A ViT image classification model. The model follows a two-stage training process: first, masked image modeling, then fine-tuned specifically on the `eu-common` dataset.

The species list is derived from the Collins bird guide [^1].

[^1]: Svensson, L., Mullarney, K., & Zetterström, D. (2022). Collins bird guide (3rd ed.). London, England: William Collins.

## Model Details

- **Model Type:** Image classification and detection backbone
- **Model Stats:**
    - Params (M): 304.1
    - Input image size: 256 x 256
- **Dataset:** eu-common (707 classes)

- **Papers:**
    - An Image is Worth 16x16 Words: Transformers for Image Recognition at Scale: <https://arxiv.org/abs/2010.11929>
    - Masked Autoencoders Are Scalable Vision Learners: <https://arxiv.org/abs/2111.06377>

## Model Usage

### Image Classification

```python
import birder
from birder.inference.classification import infer_image

(net, model_info) = birder.load_pretrained_model("vit_l16_mim-eu-common", inference=True)

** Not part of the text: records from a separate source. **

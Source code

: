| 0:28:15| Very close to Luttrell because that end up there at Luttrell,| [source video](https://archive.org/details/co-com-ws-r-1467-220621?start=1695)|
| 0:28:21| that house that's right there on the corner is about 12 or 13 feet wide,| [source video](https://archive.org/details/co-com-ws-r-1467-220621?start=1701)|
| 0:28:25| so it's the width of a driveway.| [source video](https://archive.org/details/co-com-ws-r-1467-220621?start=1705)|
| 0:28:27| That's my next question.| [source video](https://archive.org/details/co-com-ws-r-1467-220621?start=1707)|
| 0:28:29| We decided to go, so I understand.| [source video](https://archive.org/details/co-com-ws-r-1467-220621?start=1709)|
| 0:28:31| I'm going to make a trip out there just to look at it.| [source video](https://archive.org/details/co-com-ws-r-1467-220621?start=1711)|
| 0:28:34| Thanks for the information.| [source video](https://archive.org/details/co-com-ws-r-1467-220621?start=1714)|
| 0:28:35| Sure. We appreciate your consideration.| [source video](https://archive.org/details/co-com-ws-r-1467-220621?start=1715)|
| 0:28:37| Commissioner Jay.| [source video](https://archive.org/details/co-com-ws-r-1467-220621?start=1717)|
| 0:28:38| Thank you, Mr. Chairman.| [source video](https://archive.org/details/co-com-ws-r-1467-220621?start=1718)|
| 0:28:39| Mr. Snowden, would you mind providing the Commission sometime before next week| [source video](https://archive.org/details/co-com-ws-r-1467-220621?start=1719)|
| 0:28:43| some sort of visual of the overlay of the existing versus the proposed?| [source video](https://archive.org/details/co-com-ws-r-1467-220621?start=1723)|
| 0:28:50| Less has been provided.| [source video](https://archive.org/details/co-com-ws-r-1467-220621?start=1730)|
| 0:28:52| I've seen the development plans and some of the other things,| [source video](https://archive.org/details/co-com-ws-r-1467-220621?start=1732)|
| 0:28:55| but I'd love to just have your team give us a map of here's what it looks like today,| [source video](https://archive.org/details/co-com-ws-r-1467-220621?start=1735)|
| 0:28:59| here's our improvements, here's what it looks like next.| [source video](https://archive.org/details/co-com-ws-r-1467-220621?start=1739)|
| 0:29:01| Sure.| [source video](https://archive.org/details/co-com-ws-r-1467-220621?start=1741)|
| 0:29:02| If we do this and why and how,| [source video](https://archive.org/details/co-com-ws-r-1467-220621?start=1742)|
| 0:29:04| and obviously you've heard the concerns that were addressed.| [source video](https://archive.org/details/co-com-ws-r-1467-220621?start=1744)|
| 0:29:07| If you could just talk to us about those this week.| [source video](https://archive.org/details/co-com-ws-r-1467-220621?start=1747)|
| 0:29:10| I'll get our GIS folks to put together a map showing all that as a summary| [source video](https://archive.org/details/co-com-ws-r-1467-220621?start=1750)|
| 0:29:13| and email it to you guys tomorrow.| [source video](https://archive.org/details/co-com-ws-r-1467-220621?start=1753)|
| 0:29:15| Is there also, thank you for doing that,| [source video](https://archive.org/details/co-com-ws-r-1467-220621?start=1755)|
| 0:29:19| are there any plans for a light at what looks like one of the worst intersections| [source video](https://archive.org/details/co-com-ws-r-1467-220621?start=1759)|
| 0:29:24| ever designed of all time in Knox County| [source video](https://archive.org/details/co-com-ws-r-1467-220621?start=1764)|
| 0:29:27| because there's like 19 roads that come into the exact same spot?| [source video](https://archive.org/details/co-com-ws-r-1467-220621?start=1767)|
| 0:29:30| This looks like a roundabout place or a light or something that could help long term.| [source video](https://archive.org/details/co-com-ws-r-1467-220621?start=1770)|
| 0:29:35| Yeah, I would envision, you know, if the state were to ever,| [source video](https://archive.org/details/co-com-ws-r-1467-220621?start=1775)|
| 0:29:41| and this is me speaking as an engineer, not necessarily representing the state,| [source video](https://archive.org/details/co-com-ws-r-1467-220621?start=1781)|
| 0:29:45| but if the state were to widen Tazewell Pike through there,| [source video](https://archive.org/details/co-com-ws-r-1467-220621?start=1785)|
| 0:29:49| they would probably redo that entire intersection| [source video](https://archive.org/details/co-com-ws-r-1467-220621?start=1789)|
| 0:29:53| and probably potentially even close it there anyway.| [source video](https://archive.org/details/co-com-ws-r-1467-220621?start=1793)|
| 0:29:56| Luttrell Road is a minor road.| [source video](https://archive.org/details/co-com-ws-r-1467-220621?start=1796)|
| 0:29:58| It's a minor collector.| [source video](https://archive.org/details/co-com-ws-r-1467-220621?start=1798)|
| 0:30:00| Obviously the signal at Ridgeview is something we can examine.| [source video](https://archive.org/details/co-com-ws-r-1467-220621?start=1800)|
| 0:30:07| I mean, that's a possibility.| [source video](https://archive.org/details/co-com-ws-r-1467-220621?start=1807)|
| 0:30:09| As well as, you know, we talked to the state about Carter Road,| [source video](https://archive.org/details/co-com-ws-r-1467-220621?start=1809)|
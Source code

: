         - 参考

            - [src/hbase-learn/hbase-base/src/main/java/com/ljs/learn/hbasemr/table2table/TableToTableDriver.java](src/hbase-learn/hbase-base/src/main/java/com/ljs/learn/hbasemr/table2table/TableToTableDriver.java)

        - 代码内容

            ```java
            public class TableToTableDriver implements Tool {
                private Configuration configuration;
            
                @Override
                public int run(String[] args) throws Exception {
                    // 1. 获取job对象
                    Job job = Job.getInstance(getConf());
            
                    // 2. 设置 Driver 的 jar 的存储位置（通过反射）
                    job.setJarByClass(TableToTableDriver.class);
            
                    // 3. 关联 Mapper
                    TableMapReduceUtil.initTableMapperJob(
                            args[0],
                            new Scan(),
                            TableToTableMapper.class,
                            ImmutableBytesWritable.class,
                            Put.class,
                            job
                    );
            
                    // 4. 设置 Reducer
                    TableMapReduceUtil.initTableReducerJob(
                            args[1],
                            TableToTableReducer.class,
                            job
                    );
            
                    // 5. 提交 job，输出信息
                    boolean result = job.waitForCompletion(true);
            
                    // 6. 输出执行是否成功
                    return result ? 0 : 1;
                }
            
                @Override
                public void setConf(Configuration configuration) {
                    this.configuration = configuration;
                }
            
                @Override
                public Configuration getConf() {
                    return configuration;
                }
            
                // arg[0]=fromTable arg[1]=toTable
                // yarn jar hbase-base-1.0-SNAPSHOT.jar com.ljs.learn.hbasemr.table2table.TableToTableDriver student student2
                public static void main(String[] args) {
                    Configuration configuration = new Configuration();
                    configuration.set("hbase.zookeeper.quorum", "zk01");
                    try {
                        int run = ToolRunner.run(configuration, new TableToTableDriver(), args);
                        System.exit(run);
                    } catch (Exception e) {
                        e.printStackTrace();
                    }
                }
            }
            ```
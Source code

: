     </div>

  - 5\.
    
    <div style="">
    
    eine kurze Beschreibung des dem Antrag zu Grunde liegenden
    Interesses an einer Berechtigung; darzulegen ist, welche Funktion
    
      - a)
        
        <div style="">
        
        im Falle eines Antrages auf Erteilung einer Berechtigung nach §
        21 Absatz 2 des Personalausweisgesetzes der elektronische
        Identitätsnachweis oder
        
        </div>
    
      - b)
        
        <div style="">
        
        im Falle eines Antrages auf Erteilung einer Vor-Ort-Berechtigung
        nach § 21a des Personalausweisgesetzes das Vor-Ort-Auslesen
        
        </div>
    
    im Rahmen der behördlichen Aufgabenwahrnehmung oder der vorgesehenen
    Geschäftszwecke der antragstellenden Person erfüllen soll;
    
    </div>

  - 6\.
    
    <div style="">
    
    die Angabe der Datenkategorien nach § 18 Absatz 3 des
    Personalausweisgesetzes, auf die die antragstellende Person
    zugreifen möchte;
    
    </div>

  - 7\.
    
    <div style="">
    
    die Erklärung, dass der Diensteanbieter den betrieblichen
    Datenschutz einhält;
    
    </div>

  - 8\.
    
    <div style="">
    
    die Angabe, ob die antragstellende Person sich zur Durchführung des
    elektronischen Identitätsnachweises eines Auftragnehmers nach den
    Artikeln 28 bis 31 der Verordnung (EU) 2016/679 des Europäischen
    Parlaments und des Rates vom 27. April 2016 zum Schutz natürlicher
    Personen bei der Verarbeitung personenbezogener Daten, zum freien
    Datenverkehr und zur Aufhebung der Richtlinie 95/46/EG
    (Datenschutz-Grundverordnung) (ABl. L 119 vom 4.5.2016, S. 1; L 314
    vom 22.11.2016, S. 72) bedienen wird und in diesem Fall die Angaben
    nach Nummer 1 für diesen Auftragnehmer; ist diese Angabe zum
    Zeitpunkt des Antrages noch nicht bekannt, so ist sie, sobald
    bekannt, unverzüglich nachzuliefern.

# Get the image size the model was trained on
size = birder.get_size_from_signature(model_info.signature)

# Create an inference transform
transform = birder.classification_transform(size, model_info.rgb_stats)

image = "path/to/image.jpeg"  # or a PIL image, must be loaded in RGB format
(out, _) = infer_image(net, image, transform)
# out is a NumPy array with shape of (1, 707), representing class probabilities.
```

### Image Embeddings

```python
import birder
from birder.inference.classification import infer_image

(net, model_info) = birder.load_pretrained_model("vit_l16_mim-eu-common", inference=True)

# Get the image size the model was trained on
size = birder.get_size_from_signature(model_info.signature)

# Create an inference transform
transform = birder.classification_transform(size, model_info.rgb_stats)

image = "path/to/image.jpeg"  # or a PIL image
(out, embedding) = infer_image(net, image, transform, return_embedding=True)
# embedding is a NumPy array with shape of (1, 1024)
```

### Detection Feature Map

```python
from PIL import Image
import birder

(net, model_info) = birder.load_pretrained_model("vit_l16_mim-eu-common", inference=True)

# Get the image size the model was trained on
size = birder.get_size_from_signature(model_info.signature)

# Create an inference transform
transform = birder.classification_transform(size, model_info.rgb_stats)

image = Image.open("path/to/image.jpeg")
features = net.detection_features(transform(image).unsqueeze(0))
# features is a dict (stage name -> torch.Tensor)
print([(k, v.size()) for k, v in features.items()])
# Output example:
# [('neck', torch.Size([1, 1024, 16, 16]))]
```

## Citation

```bibtex
@misc{dosovitskiy2021imageworth16x16words,
      title={An Image is Worth 16x16 Words: Transformers for Image Recognition at Scale},
      author={Alexey Dosovitskiy and Lucas Beyer and Alexander Kolesnikov and Dirk Weissenborn and Xiaohua Zhai and Thomas Unterthiner and Mostafa Dehghani and Matthias Minderer and Georg Heigold and Sylvain Gelly and Jakob Uszkoreit and Neil Houlsby},
      year={2021},
      eprint={2010.11929},
      archivePrefix={arXiv},
      primaryClass={cs.CV},
      url={https://arxiv.org/abs/2010.11929},
}

@misc{he2021maskedautoencodersscalablevision,
      title={Masked Autoencoders Are Scalable Vision Learners},
      author={Kaiming He and Xinlei Chen and Saining Xie and Yanghao Li and Piotr Dollár and Ross Girshick},
      year={2021},
      eprint={2111.06377},
      archivePrefix={arXiv},
      primaryClass={cs.CV},
      url={https://arxiv.org/abs/2111.06377},
}
```